WORK INSTRUCTIONS: Your answer should be exactly the lines from the one that contains "<b>Admin-only Pages</b>: Admin" through the final line of the entries below, and nothing else.

DATA IN THIS EXERCISE:
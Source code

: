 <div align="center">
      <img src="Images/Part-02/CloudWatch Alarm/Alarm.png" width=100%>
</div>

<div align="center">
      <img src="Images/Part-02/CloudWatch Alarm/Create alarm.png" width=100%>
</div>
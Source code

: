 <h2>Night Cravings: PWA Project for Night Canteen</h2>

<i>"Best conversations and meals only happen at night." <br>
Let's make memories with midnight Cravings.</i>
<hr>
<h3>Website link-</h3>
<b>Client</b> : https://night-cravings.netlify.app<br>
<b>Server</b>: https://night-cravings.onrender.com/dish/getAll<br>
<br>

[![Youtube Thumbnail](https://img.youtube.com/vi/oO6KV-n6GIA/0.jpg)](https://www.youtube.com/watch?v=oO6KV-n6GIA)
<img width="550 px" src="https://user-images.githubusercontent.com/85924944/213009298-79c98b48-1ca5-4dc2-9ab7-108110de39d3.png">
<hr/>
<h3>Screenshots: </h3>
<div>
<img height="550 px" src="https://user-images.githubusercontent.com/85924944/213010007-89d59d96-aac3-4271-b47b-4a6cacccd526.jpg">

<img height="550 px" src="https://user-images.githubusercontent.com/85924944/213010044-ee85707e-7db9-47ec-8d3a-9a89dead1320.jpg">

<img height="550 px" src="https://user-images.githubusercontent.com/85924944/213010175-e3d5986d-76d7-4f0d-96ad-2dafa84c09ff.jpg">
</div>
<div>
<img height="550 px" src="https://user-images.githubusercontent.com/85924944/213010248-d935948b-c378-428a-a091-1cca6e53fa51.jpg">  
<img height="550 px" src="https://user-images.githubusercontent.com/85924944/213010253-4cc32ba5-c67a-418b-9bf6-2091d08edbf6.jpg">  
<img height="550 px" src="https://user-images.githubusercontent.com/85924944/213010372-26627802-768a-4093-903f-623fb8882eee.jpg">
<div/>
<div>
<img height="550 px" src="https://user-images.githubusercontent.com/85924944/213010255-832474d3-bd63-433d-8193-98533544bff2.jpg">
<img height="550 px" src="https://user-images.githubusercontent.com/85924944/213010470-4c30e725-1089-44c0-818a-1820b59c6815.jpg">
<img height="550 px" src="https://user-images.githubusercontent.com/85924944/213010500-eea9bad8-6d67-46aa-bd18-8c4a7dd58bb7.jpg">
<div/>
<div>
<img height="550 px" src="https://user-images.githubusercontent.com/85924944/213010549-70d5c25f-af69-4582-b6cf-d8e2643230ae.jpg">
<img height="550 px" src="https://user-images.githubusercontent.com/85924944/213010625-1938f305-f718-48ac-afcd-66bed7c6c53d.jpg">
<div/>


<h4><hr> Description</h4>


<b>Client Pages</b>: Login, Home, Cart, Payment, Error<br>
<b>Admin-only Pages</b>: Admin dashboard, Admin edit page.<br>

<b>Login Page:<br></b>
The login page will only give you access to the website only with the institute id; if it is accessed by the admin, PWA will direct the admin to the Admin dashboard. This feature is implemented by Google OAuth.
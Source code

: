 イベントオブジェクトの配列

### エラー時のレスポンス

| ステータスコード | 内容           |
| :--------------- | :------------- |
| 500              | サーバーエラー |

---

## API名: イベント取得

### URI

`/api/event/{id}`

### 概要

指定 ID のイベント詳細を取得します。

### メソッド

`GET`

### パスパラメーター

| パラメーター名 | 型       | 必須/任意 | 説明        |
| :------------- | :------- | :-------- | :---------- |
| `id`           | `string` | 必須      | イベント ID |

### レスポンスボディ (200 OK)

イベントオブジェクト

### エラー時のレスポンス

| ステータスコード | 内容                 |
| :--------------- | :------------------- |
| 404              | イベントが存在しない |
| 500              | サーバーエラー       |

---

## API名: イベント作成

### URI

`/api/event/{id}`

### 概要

RESPONSE:
<b>Admin-only Pages</b>: Admin dashboard, Admin edit page.<br>

<b>Login Page:<br></b>
The login page will only give you access to the website only with the institute id; if it is accessed by the admin, PWA will direct the admin to the Admin dashboard. This feature is implemented by Google OAuth.
Source code

: イベントオブジェクトの配列

### エラー時のレスポンス

| ステータスコード | 内容           |
| :--------------- | :------------- |
| 500              | サーバーエラー |

---

## API名: イベント取得

### URI

`/api/event/{id}`

### 概要

指定 ID のイベント詳細を取得します。

### メソッド

`GET`

### パスパラメーター

| パラメーター名 | 型       | 必須/任意 | 説明        |
| :------------- | :------- | :-------- | :---------- |
| `id`           | `string` | 必須      | イベント ID |

### レスポンスボディ (200 OK)

イベントオブジェクト

### エラー時のレスポンス

| ステータスコード | 内容                 |
| :--------------- | :------------------- |
| 404              | イベントが存在しない |
| 500              | サーバーエラー       |

---

## API名: イベント作成

### URI

`/api/event/{id}`

### 概要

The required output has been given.